Children are very active and are rarely in the same position for long. As a result, preschool children’s learning and playing take many forms. Sometimes children will be at a table with a chair, sometimes on the floor, and sometimes standing up. Overcoming the challenges of designing for the many movements and positions of children and allowing flexibility for that in the design of AR experiences will help to meet children where they naturally are and where they want and expect technology to be. This allows children to use and engage with the technology for learning.
4.3. Design Consideration 3: Interactivity That Elicits an Active AR Experience
Design scenes with a few prominent AR objects and not with immersive scenes. Keep AR objects large enough to comfortably fill (and possibly extend beyond) the screen, and consider limiting AR objects to three primary ones in any one view. Consider a screen border, drop shadows, and/or other designs during the AR experience to make the AR objects stand out against the background of the real world.
We wanted children to navigate through a scene of AR objects and characters to explore spatial relationships, but the brand of assets and characters that were available only provided 2D assets. We chose to billboard our AR objects, thus allowing us to use the 2D style of the [blinded] brand. Billboarded images are rotated to always face the child. This is often used in 3D video games for distant background objects, such as trees and grass, or other objects that could reasonably appear the same from any angle. In our designs, we have used this technique for all AR objects, with the idea that children are in the center of a circular AR environment.
Figure 13a,b show the billboarding approach of the exact same positioning of Gracie and the ticket booth when viewed from a different perspective; notice how Gracie and the ticket booth are always facing the child.
In the AR experiences in our app, the AR objects are situated roughly in a circle around the child and the character Gracie.
Figure 14 shows that general arrangement and how we situated the camera view of the child being at a slight distance from Gracie so that Gracie appears between the child and other AR objects in the scene.
In our work, we observed that the sizes and layout of AR objects impacted children’s ability to interact with the objects and understand the spatial relationships among them.

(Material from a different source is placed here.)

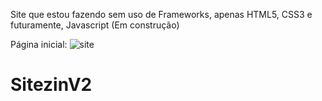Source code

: Site que estou fazendo sem uso de Frameworks, apenas HTML5, CSS3 e futuramente, Javascript (Em construção)

Página inicial:
![site](https://user-images.githubusercontent.com/75057334/129409911-6ccc0eca-da94-49cd-879a-f97cc6d93202.png)
# SitezinV2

The sizes and layout also greatly affected how children perceived the AR scene and how enjoyable and meaningful that scene could be. Our team explored diorama-like views (where a child could be an observer with a miniature AR scene down in front of and around them) and more true-to-life-size views (where AR objects would be larger, even more life-size). The diorama-like views were challenging because they included less embodiment of spatial relationships and fewer reasons to use AR (looking in on a world was more easily performed without AR). With the true-to-life-size views, the scale of the objects quickly became awkward. When objects were too big, children could not see enough of the object to know what it was. Also, the objects looked unappealing in the real world because, in many classrooms and homes, it was hard to get objects at a far-enough real distance, and instead they would appear to be stickered onto surfaces that were closer to the children.

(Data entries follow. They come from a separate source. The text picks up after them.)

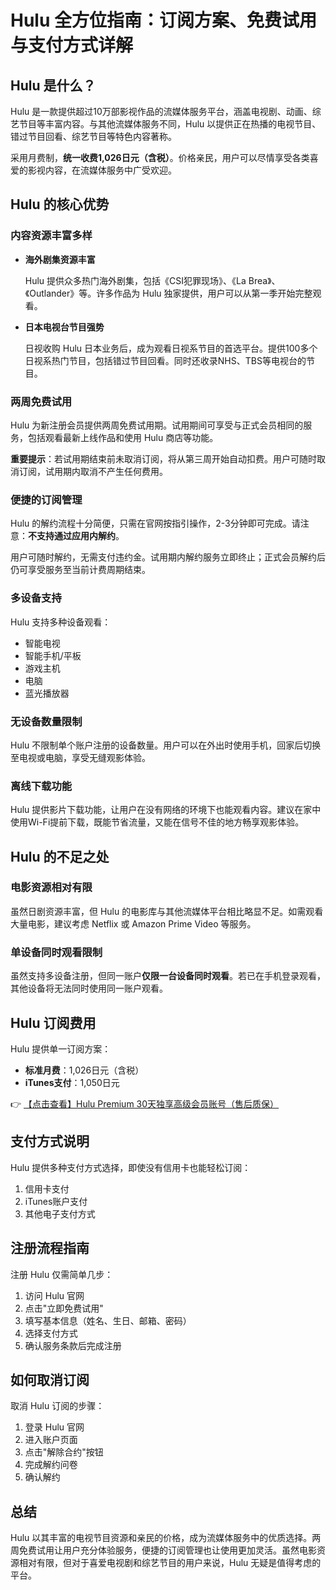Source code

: # Hulu 全方位指南：订阅方案、免费试用与支付方式详解

## Hulu 是什么？

Hulu 是一款提供超过10万部影视作品的流媒体服务平台，涵盖电视剧、动画、综艺节目等丰富内容。与其他流媒体服务不同，Hulu 以提供正在热播的电视节目、错过节目回看、综艺节目等特色内容著称。

采用月费制，**统一收费1,026日元（含税）**。价格亲民，用户可以尽情享受各类喜爱的影视内容，在流媒体服务中广受欢迎。

## Hulu 的核心优势

### 内容资源丰富多样

- **海外剧集资源丰富**
  
  Hulu 提供众多热门海外剧集，包括《CSI犯罪现场》、《La Brea》、《Outlander》等。许多作品为 Hulu 独家提供，用户可以从第一季开始完整观看。

- **日本电视台节目强势**
  
  日视收购 Hulu 日本业务后，成为观看日视系节目的首选平台。提供100多个日视系热门节目，包括错过节目回看。同时还收录NHS、TBS等电视台的节目。

### 两周免费试用

Hulu 为新注册会员提供两周免费试用期。试用期间可享受与正式会员相同的服务，包括观看最新上线作品和使用 Hulu 商店等功能。

**重要提示**：若试用期结束前未取消订阅，将从第三周开始自动扣费。用户可随时取消订阅，试用期内取消不产生任何费用。

### 便捷的订阅管理

Hulu 的解约流程十分简便，只需在官网按指引操作，2-3分钟即可完成。请注意：**不支持通过应用内解约**。

用户可随时解约，无需支付违约金。试用期内解约服务立即终止；正式会员解约后仍可享受服务至当前计费周期结束。

### 多设备支持

Hulu 支持多种设备观看：
- 智能电视
- 智能手机/平板
- 游戏主机
- 电脑
- 蓝光播放器

### 无设备数量限制

Hulu 不限制单个账户注册的设备数量。用户可以在外出时使用手机，回家后切换至电视或电脑，享受无缝观影体验。

### 离线下载功能

Hulu 提供影片下载功能，让用户在没有网络的环境下也能观看内容。建议在家中使用Wi-Fi提前下载，既能节省流量，又能在信号不佳的地方畅享观影体验。

## Hulu 的不足之处

### 电影资源相对有限

虽然日剧资源丰富，但 Hulu 的电影库与其他流媒体平台相比略显不足。如需观看大量电影，建议考虑 Netflix 或 Amazon Prime Video 等服务。

### 单设备同时观看限制

虽然支持多设备注册，但同一账户**仅限一台设备同时观看**。若已在手机登录观看，其他设备将无法同时使用同一账户观看。

## Hulu 订阅费用

Hulu 提供单一订阅方案：
- **标准月费**：1,026日元（含税）
- **iTunes支付**：1,050日元

👉 [【点击查看】Hulu Premium 30天独享高级会员账号（售后质保）](https://bit.ly/HuLu_vip)

## 支付方式说明

Hulu 提供多种支付方式选择，即使没有信用卡也能轻松订阅：
1. 信用卡支付
2. iTunes账户支付
3. 其他电子支付方式

## 注册流程指南

注册 Hulu 仅需简单几步：
1. 访问 Hulu 官网
2. 点击"立即免费试用"
3. 填写基本信息（姓名、生日、邮箱、密码）
4. 选择支付方式
5. 确认服务条款后完成注册

## 如何取消订阅

取消 Hulu 订阅的步骤：
1. 登录 Hulu 官网
2. 进入账户页面
3. 点击"解除合约"按钮
4. 完成解约问卷
5. 确认解约

## 总结

Hulu 以其丰富的电视节目资源和亲民的价格，成为流媒体服务中的优质选择。两周免费试用让用户充分体验服务，便捷的订阅管理也让使用更加灵活。虽然电影资源相对有限，但对于喜爱电视剧和综艺节目的用户来说，Hulu 无疑是值得考虑的平台。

We went with a blend between diorama-like and true-to-life-size views, but closer to diorama. Using tall objects gave the AR scene a sense of verticality and encouraged children to move the device to explore the AR space. Although we used tall objects, it was also important to provide children with the ability to see most of the AR objects on the screen at once. Extending beyond the camera frame is okay for large objects, but they should be viewable if children take a step back to view them. As we were designing for children to be seated and not up and moving around, this helped to govern the size of the AR objects that we included.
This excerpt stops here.